Ich habe meine Betrachungen zu diesem Thema natürlich in genau dieser Form betreits mit Ingo besprochen. Wenn ich Ingo richtig verstanden habe erhofft er sich gerade durch die oben aufgeführte Verwirrung der Begriffe einen erhöhten Aufmerksamkeitswert, der dann letztendlich dazu führen soll dass man sich eben gerade von den althergebrachten Bildern der Religion hin zu erneuerten und emanzipierten Haltungen zu dem Thema entwickelt. Ich halte diese Einstellung für ziemlich unbedarft. Ich glaube dass es mehr Irritation und Missverständnisse durch das Artwork von „GOD“ geben wird, als das es Menschen eine Tür zu einem erweiterten Verständnis der Welt aufschlagen wird.

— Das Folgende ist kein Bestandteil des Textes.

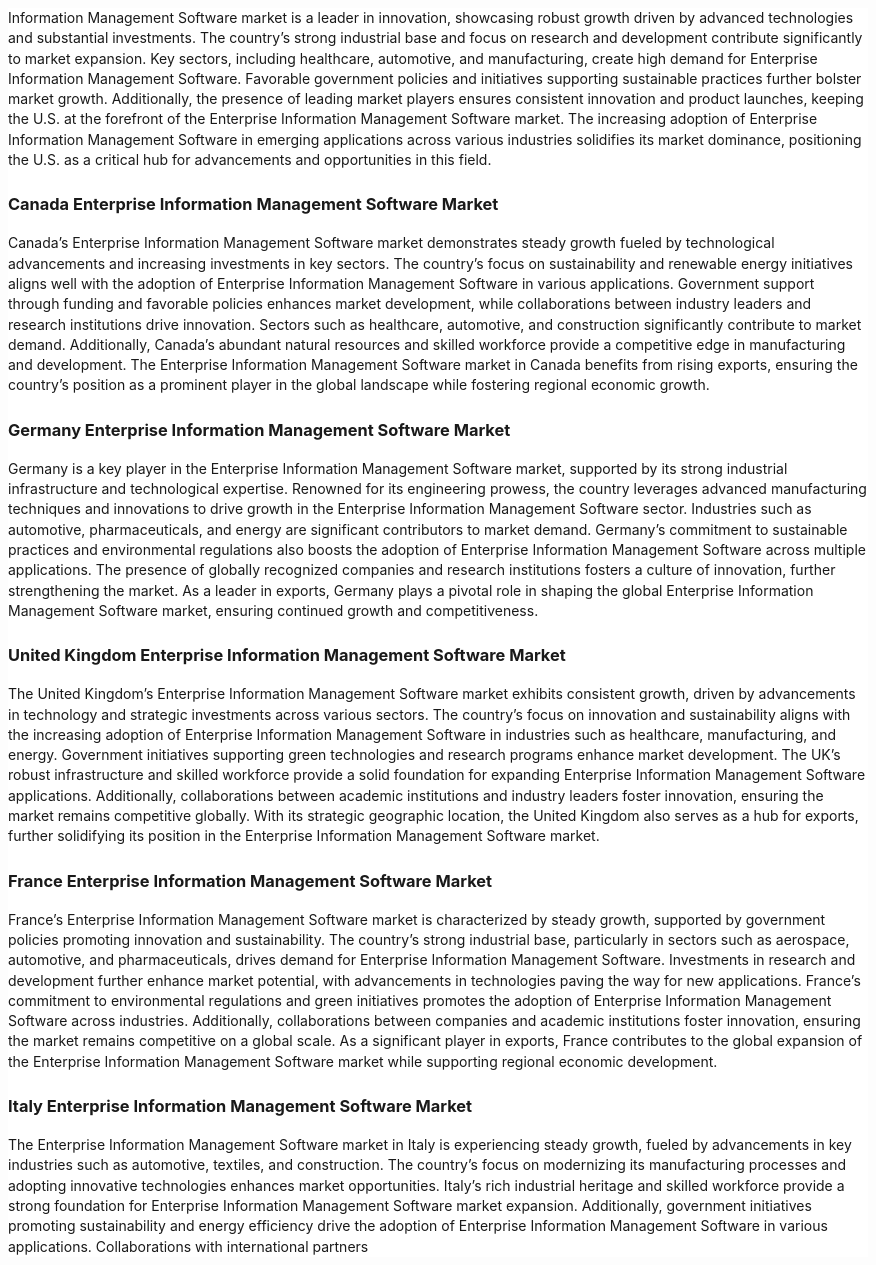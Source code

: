 Information Management Software market is a leader in innovation, showcasing robust growth driven by advanced technologies and substantial investments. The country&rsquo;s strong industrial base and focus on research and development contribute significantly to market expansion. Key sectors, including healthcare, automotive, and manufacturing, create high demand for Enterprise Information Management Software. Favorable government policies and initiatives supporting sustainable practices further bolster market growth. Additionally, the presence of leading market players ensures consistent innovation and product launches, keeping the U.S. at the forefront of the Enterprise Information Management Software market. The increasing adoption of Enterprise Information Management Software in emerging applications across various industries solidifies its market dominance, positioning the U.S. as a critical hub for advancements and opportunities in this field.</p><h3>Canada Enterprise Information Management Software Market</h3><p>Canada&rsquo;s Enterprise Information Management Software market demonstrates steady growth fueled by technological advancements and increasing investments in key sectors. The country&rsquo;s focus on sustainability and renewable energy initiatives aligns well with the adoption of Enterprise Information Management Software in various applications. Government support through funding and favorable policies enhances market development, while collaborations between industry leaders and research institutions drive innovation. Sectors such as healthcare, automotive, and construction significantly contribute to market demand. Additionally, Canada&rsquo;s abundant natural resources and skilled workforce provide a competitive edge in manufacturing and development. The Enterprise Information Management Software market in Canada benefits from rising exports, ensuring the country&rsquo;s position as a prominent player in the global landscape while fostering regional economic growth.</p><h3>Germany Enterprise Information Management Software Market</h3><p>Germany is a key player in the Enterprise Information Management Software market, supported by its strong industrial infrastructure and technological expertise. Renowned for its engineering prowess, the country leverages advanced manufacturing techniques and innovations to drive growth in the Enterprise Information Management Software sector. Industries such as automotive, pharmaceuticals, and energy are significant contributors to market demand. Germany&rsquo;s commitment to sustainable practices and environmental regulations also boosts the adoption of Enterprise Information Management Software across multiple applications. The presence of globally recognized companies and research institutions fosters a culture of innovation, further strengthening the market. As a leader in exports, Germany plays a pivotal role in shaping the global Enterprise Information Management Software market, ensuring continued growth and competitiveness.</p><h3>United Kingdom Enterprise Information Management Software Market</h3><p>The United Kingdom&rsquo;s Enterprise Information Management Software market exhibits consistent growth, driven by advancements in technology and strategic investments across various sectors. The country&rsquo;s focus on innovation and sustainability aligns with the increasing adoption of Enterprise Information Management Software in industries such as healthcare, manufacturing, and energy. Government initiatives supporting green technologies and research programs enhance market development. The UK&rsquo;s robust infrastructure and skilled workforce provide a solid foundation for expanding Enterprise Information Management Software applications. Additionally, collaborations between academic institutions and industry leaders foster innovation, ensuring the market remains competitive globally. With its strategic geographic location, the United Kingdom also serves as a hub for exports, further solidifying its position in the Enterprise Information Management Software market.</p><h3>France Enterprise Information Management Software Market</h3><p>France&rsquo;s Enterprise Information Management Software market is characterized by steady growth, supported by government policies promoting innovation and sustainability. The country&rsquo;s strong industrial base, particularly in sectors such as aerospace, automotive, and pharmaceuticals, drives demand for Enterprise Information Management Software. Investments in research and development further enhance market potential, with advancements in technologies paving the way for new applications. France&rsquo;s commitment to environmental regulations and green initiatives promotes the adoption of Enterprise Information Management Software across industries. Additionally, collaborations between companies and academic institutions foster innovation, ensuring the market remains competitive on a global scale. As a significant player in exports, France contributes to the global expansion of the Enterprise Information Management Software market while supporting regional economic development.</p><h3>Italy Enterprise Information Management Software Market</h3><p>The Enterprise Information Management Software market in Italy is experiencing steady growth, fueled by advancements in key industries such as automotive, textiles, and construction. The country&rsquo;s focus on modernizing its manufacturing processes and adopting innovative technologies enhances market opportunities. Italy&rsquo;s rich industrial heritage and skilled workforce provide a strong foundation for Enterprise Information Management Software market expansion. Additionally, government initiatives promoting sustainability and energy efficiency drive the adoption of Enterprise Information Management Software in various applications. Collaborations with international partners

Mein Vorschlag wäre folgender: Um die Hörer wirklich dazu zu bringen bei dem Begriff „Gott“ nicht sofort in gängige Klischees zu verfallen hätte man z. B. ein graues Quadrat als Artwork benutzen können. Diese Form ist relativ frei von Assoziationen und könnte daher als globales Zeichen dienen, dass man den eigenen Vorurteilen keinen Glauben schenken darf. „Gott“ ist ein allumfassender Begriff, demnach ist „Gott“ auch in einem grauen Quadrat - und in einer stinkende Müllhalde, einem weinendem Kind, einem sterbenden Soldat, in der Klimaveränderung, in dem anregenden Geschmack einer Zigarette oder einfach einem warmem, weichen Bett… etc. und dass überall auf dieser Welt, unabhängig an was der Mensch glaubt oder ob er an irgendetwas überhaupt glaubt!
Apropos Missverständnisse:
Ich mag Ingos Musik und ich mag auch sein professionelles Artwork. Ingo ist mit seinen technischen und kreativen Fähigkeiten eine wirklich aussergewöhnliche Person.
Ich habe NICHT über Glaube, Religion oder Spiritualität an sich geredet, sondern nur über die Form, mit der gewisse Inhalte kommuniziert werden. Ich habe in diesem Zusammenhang auch keine wertenden Aussagen über die Inhalte getroffen, noch habe ich meine persönliche Meinung zu dem Thema kund getan (das ist nämlich an dieser Stelle völlig irrelevant). Folglich habe ich Ingo in seinen vermuteten inhaltlichen Aussagen über „GOD“ auch nicht zugestimmt oder mich ablehnend dazu geäussert. Ingo ist für mich als Künstler absolut integer.
Meine wertenden Aussagen betreffen nur die Form und wie man sie effektiver gestalten könnte; und das ausgehend davon dass ich verstanden habe was Ingo will – wenn man Ihm überhaupt unterstellen möchte dass er etwas will…
Mir ist auch durchaus klar dass Ingo mit der ganzen Sache eine gewisse Selbstironie zeigt.